Ratings Key



★★★★
= Excellent. The best the genre has to offer.
★★★
1/2 = Very Good. Perhaps not "perfect," but undoubtedly a must-see.
★★★ = Good. Accomplishes what it sets out to do and does it well.
★★1/2 = Fair. Clearly flawed and nothing spectacular, but competently made. OK entertainment.
★★ = Mediocre. Either highly uneven or by-the-numbers and uninspired.
1/2 = Bad. Very little to recommend.
= Very Bad. An absolute chore to sit through.
NO STARS! = Abysmal. Unwatchable dreck that isn't even bad-movie amusing.
SBIG = So Bad It's Good. Technically awful movies with massive entertainment value.

Monday, October 11, 2010

Creature Walks Among Us, The (1956)

Directed by:
John Sherwood

Third and final of Universal's original "Gill-Man" trilogy, following CREATURE FROM THE BLACK LAGOON (1954) and REVENGE OF THE CREATURE (1955), this was the only one of the three not filmed in 3D. At the end of Revenge, the creature managed to escape captivity at a water park and make his way to the ocean. Now, eyewitness reports are placing him somewhere in the Florida Everglades. Wealthy and brilliant, but possibly insane, surgeon Dr. William Barton (Jeff Morrow) decides to organize an expedition there to locate the creature. Accompanying him on his quest are his beautiful, unhappy, much-younger wife Marcia (Leigh Snowden), nice guy geneticist Dr. Thomas Morgan (Rex Reason), lecherous "beach bum" hired hand Jed Grant (Gregg Palmer) and a few other doctors. Using sonar technology, the group manage to locate the creature, shoot it with a harpoon and then set it on fire. The injured beast is then brought on board ship, where they discover that not only has he lost his outer layer or protective skin (and is thus more vulnerable) but he's dying because of his inability to rely on its lungs alone for breathing. An operation follows to correct this and the creature goes from being a sea beast to a land one. Things come to a head at Morgan's California compound.
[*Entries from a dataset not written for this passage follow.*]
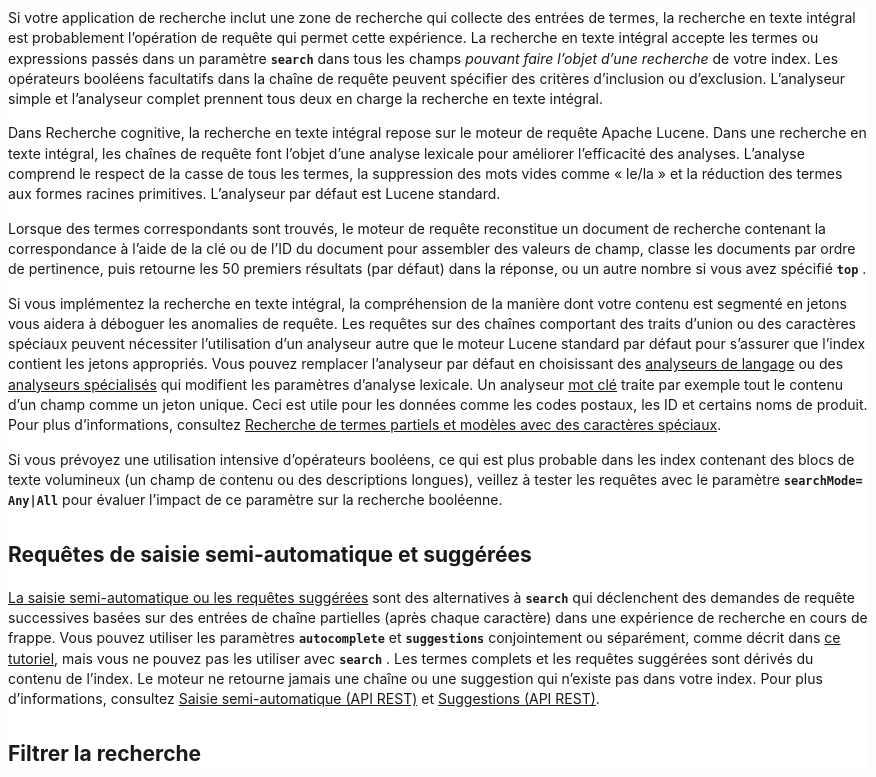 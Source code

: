 Si votre application de recherche inclut une zone de recherche qui collecte des entrées de termes, la recherche en texte intégral est probablement l’opération de requête qui permet cette expérience. La recherche en texte intégral accepte les termes ou expressions passés dans un paramètre **`search`** dans tous les champs *pouvant faire l’objet d’une recherche* de votre index. Les opérateurs booléens facultatifs dans la chaîne de requête peuvent spécifier des critères d’inclusion ou d’exclusion. L’analyseur simple et l’analyseur complet prennent tous deux en charge la recherche en texte intégral.

Dans Recherche cognitive, la recherche en texte intégral repose sur le moteur de requête Apache Lucene. Dans une recherche en texte intégral, les chaînes de requête font l’objet d’une analyse lexicale pour améliorer l’efficacité des analyses. L’analyse comprend le respect de la casse de tous les termes, la suppression des mots vides comme « le/la » et la réduction des termes aux formes racines primitives. L’analyseur par défaut est Lucene standard.

Lorsque des termes correspondants sont trouvés, le moteur de requête reconstitue un document de recherche contenant la correspondance à l’aide de la clé ou de l’ID du document pour assembler des valeurs de champ, classe les documents par ordre de pertinence, puis retourne les 50 premiers résultats (par défaut) dans la réponse, ou un autre nombre si vous avez spécifié **`top`** .

Si vous implémentez la recherche en texte intégral, la compréhension de la manière dont votre contenu est segmenté en jetons vous aidera à déboguer les anomalies de requête. Les requêtes sur des chaînes comportant des traits d’union ou des caractères spéciaux peuvent nécessiter l’utilisation d’un analyseur autre que le moteur Lucene standard par défaut pour s’assurer que l’index contient les jetons appropriés. Vous pouvez remplacer l’analyseur par défaut en choisissant des [analyseurs de langage](index-add-language-analyzers.md#language-analyzer-list) ou des [analyseurs spécialisés](index-add-custom-analyzers.md#built-in-analyzers) qui modifient les paramètres d’analyse lexicale. Un analyseur [mot clé](https://lucene.apache.org/core/6_6_1/analyzers-common/org/apache/lucene/analysis/core/KeywordAnalyzer.html) traite par exemple tout le contenu d’un champ comme un jeton unique. Ceci est utile pour les données comme les codes postaux, les ID et certains noms de produit. Pour plus d’informations, consultez [Recherche de termes partiels et modèles avec des caractères spéciaux](search-query-partial-matching.md).

Si vous prévoyez une utilisation intensive d’opérateurs booléens, ce qui est plus probable dans les index contenant des blocs de texte volumineux (un champ de contenu ou des descriptions longues), veillez à tester les requêtes avec le paramètre **`searchMode=Any|All`** pour évaluer l’impact de ce paramètre sur la recherche booléenne.

## <a name="autocomplete-and-suggested-queries"></a>Requêtes de saisie semi-automatique et suggérées

[La saisie semi-automatique ou les requêtes suggérées](search-add-autocomplete-suggestions.md) sont des alternatives à **`search`** qui déclenchent des demandes de requête successives basées sur des entrées de chaîne partielles (après chaque caractère) dans une expérience de recherche en cours de frappe. Vous pouvez utiliser les paramètres **`autocomplete`** et **`suggestions`** conjointement ou séparément, comme décrit dans [ce tutoriel](tutorial-csharp-type-ahead-and-suggestions.md), mais vous ne pouvez pas les utiliser avec **`search`** . Les termes complets et les requêtes suggérées sont dérivés du contenu de l’index. Le moteur ne retourne jamais une chaîne ou une suggestion qui n’existe pas dans votre index. Pour plus d’informations, consultez [Saisie semi-automatique (API REST)](/rest/api/searchservice/autocomplete) et [Suggestions (API REST)](/rest/api/searchservice/suggestions).

## <a name="filter-search"></a>Filtrer la recherche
There's not much in the way of action here. Actually, the creature itself isn't really even really the focal point of the film. The compensation is with a decent and reasonably compelling human interest story (courtesy writers Arthur A. Ross and Harry Essex) involving the loveless marriage between jealous Dr. Barton and his sheltered wife. As far as the monster is concerned, he is not only given a new look here, but he's treated with an adequate amount of sympathy. Performances are decent, as is the underwater photography, and the ending is pretty downbeat. It's much more in the spirit of the original film than the first sequel.

Universal released a nice box set in 2004 that contains all three Creature titles.